Machine learning models for remote sensing are trained and deployed on a static set of modalities. However, as we equip newer satellites with novel sensors and retire old ones, practitioners may wish to deploy an existing model on a substitution, superset, or subset of modalities with minimal retraining given data availability or practical computational constraints. We study the setting of updating existing models to changing modalities and identify three main scenarios: Modality Transfer (substitution), Addition (superset), and Peeking (subset). We propose DeluluNet, an architecture with modular components for all three changing modality scenarios. DeluluNet is trained end-to-end, learning a multi-modal model from a unimodal teacher and unlabeled multimodal data via modality hallucination--predicting missing modality representations from those that are present. As a result, DeluluNet can keep predicting even when input modalities change, providing a practical alternative to re-labeling and re-training in a changing world.

Editorial analysis

A structured set of objections, weighed in public.

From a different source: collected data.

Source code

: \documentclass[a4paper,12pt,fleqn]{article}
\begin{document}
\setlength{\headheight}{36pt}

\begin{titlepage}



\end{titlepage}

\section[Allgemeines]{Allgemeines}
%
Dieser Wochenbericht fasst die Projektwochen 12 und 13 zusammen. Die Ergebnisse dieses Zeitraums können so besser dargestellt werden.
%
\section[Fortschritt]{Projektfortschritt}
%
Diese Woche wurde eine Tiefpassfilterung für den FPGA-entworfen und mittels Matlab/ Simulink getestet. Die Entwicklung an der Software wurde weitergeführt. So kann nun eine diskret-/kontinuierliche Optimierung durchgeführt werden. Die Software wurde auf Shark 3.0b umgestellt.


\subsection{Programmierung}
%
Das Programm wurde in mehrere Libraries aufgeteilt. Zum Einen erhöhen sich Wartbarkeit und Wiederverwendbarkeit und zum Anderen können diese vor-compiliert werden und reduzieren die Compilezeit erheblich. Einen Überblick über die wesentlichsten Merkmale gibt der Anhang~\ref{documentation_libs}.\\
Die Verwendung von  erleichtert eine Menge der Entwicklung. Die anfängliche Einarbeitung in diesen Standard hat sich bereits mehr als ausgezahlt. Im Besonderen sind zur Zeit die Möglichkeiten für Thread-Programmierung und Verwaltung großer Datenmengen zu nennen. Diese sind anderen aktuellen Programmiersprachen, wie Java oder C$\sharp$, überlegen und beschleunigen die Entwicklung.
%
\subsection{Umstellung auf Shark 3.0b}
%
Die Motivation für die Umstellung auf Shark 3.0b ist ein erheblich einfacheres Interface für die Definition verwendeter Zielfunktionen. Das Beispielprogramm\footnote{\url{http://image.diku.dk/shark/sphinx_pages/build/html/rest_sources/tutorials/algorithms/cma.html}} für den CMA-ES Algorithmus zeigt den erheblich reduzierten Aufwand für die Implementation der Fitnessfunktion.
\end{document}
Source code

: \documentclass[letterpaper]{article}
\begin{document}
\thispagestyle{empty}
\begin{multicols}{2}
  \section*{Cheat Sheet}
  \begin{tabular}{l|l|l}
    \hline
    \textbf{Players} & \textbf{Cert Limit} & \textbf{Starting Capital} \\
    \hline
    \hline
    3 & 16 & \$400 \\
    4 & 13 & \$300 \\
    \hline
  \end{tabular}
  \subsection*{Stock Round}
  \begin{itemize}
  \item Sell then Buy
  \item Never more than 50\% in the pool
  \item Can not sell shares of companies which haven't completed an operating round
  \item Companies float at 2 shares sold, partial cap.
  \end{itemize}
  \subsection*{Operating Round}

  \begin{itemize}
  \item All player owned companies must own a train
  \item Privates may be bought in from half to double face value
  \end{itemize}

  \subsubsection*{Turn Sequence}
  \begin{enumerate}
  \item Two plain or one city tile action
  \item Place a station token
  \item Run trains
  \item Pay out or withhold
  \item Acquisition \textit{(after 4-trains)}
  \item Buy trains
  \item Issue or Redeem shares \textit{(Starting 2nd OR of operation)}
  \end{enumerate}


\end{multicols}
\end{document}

Desk editor's note, referee report, simulated authors' rebuttal, and a circularity audit. Tearing a paper down is the easy half of reading it; the pith above is the substance, this is the friction.

Referee Report

2 major / 0 minor

Summary. The manuscript introduces DeluluNet, a modular architecture for adapting remote sensing models to changing input modalities without full retraining. It identifies three scenarios—Modality Transfer (substitution), Addition (superset), and Peeking (subset)—and trains the model end-to-end via modality hallucination, using a unimodal teacher and unlabeled multimodal data to predict missing modality representations.

Significance. If the central claims hold with supporting evidence, the work would address a practical deployment challenge in remote sensing where satellites and sensors evolve over time. By framing the problem around three concrete scenarios and proposing a hallucination-based alternative to re-labeling, it could reduce computational and data costs for model updates.

major comments (2)
  1. [Abstract] Abstract: The practicality claim—that DeluluNet provides an alternative to re-training when modalities change—depends on the availability of unlabeled multimodal data with co-occurring samples from old and new modalities to learn the hallucinator. For novel sensors on new satellites (where legacy satellites may be retired), such paired data often does not exist, and no zero-shot mechanism for unseen sensor distributions is described.
  2. [Abstract] Abstract: The assertion that modality hallucination 'can keep predicting even when input modalities change' without large performance drops is presented as a result, yet the provided text contains no experimental results, ablation studies, or quantitative metrics across the three scenarios to verify that the learned representations support effective downstream prediction.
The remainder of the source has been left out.